What the exercise asks: Across the records below, how many lines include the word "total"? State only the number.

Data records:
◆ ◆ ◆ ◆ ◆
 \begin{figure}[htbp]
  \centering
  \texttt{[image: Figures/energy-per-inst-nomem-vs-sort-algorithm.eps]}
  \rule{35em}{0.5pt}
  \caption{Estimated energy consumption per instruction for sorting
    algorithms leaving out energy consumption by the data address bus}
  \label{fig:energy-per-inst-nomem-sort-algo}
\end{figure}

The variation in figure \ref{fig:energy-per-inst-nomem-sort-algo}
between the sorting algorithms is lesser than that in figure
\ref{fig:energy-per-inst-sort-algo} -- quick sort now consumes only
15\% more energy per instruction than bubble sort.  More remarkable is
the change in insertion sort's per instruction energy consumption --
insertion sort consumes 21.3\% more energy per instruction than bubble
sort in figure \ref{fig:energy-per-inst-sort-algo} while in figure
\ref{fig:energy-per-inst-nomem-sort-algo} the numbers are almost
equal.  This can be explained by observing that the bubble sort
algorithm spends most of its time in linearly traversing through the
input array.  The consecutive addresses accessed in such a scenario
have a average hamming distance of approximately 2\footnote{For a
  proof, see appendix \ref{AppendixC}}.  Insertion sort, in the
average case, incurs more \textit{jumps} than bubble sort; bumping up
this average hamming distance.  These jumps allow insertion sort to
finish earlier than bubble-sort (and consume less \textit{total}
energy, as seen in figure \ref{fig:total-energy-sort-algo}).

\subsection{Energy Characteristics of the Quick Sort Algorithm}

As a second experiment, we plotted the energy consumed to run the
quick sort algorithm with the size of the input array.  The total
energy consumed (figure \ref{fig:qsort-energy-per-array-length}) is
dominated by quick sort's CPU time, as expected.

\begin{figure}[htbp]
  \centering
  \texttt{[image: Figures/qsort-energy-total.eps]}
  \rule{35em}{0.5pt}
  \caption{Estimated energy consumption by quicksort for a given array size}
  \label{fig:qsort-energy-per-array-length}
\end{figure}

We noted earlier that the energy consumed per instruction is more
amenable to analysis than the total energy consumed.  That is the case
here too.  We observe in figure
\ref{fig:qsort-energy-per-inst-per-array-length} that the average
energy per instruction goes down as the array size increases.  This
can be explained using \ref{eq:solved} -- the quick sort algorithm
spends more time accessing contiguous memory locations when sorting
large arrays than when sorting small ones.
◆ ◆ ◆ ◆ ◆
Answer to this exercise: 5